> [PROBLEM DESCRIPTION]: The line with "upon completing the", the line with "Empire units (m/s^2)_", and all lines between them in the material below: return these exactly, and no others.

★ ★ ★

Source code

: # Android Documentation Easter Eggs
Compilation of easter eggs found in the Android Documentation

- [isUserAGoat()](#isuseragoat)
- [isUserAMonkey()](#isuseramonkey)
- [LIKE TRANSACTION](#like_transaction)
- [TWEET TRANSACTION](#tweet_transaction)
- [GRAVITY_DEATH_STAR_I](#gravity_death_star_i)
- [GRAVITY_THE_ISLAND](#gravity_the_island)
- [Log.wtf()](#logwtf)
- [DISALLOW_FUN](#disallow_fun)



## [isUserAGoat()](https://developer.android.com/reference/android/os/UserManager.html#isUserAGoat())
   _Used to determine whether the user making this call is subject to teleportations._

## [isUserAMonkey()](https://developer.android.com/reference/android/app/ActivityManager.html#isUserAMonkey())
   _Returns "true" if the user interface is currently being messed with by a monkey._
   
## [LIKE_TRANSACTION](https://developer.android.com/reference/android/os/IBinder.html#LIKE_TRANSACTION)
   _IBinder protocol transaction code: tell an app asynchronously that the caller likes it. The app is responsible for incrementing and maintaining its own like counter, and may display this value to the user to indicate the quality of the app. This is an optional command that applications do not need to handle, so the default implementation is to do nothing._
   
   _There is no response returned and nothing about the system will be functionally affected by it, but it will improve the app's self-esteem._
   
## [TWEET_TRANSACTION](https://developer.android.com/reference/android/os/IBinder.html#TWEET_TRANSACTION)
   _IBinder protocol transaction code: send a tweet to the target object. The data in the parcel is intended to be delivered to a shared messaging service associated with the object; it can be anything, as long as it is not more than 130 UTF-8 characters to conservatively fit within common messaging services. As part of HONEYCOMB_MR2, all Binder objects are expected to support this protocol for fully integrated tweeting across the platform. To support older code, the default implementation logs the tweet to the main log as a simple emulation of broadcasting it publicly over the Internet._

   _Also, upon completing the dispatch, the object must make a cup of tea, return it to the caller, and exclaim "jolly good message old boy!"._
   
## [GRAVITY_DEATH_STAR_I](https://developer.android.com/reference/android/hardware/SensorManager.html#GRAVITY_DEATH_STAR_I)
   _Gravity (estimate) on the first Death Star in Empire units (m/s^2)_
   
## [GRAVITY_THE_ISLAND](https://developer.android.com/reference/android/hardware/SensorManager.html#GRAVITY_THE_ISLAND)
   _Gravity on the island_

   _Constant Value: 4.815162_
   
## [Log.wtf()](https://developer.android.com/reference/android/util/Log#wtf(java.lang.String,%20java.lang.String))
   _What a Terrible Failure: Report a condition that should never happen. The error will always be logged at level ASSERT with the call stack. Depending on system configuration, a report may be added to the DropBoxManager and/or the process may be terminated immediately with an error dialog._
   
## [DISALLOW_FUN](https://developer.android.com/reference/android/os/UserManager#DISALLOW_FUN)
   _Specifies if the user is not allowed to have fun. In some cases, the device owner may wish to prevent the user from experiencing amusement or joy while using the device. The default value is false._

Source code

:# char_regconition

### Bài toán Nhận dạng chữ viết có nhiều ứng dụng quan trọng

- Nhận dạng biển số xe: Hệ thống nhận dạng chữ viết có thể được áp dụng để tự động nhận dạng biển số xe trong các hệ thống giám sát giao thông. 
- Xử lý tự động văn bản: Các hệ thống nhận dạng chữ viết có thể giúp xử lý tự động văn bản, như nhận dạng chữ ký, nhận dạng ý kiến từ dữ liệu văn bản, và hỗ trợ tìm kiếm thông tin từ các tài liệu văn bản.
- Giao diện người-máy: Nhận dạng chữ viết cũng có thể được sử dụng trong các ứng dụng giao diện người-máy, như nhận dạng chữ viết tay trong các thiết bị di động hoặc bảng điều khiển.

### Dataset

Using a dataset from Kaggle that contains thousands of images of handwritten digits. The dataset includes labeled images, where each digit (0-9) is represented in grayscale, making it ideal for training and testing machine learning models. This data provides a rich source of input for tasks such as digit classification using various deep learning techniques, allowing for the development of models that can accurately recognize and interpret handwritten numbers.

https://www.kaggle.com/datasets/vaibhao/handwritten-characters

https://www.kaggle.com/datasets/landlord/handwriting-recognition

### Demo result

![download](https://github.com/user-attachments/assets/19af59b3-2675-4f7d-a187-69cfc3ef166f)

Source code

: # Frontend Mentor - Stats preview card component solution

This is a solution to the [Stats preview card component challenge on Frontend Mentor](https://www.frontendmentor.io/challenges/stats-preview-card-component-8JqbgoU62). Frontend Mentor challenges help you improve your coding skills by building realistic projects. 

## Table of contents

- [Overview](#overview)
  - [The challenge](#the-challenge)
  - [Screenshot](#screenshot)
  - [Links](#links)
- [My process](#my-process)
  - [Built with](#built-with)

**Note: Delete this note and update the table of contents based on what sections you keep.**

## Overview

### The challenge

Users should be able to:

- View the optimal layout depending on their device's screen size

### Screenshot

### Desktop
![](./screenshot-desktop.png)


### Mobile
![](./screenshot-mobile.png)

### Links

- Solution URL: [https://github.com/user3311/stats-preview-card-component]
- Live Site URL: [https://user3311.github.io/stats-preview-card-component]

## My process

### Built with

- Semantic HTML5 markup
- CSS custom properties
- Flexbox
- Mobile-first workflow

★ ★ ★

> [EXERCISE SOLUTION]:
   _Also, upon completing the dispatch, the object must make a cup of tea, return it to the caller, and exclaim "jolly good message old boy!"._
   
## [GRAVITY_DEATH_STAR_I](https://developer.android.com/reference/android/hardware/SensorManager.html#GRAVITY_DEATH_STAR_I)
   _Gravity (estimate) on the first Death Star in Empire units (m/s^2)_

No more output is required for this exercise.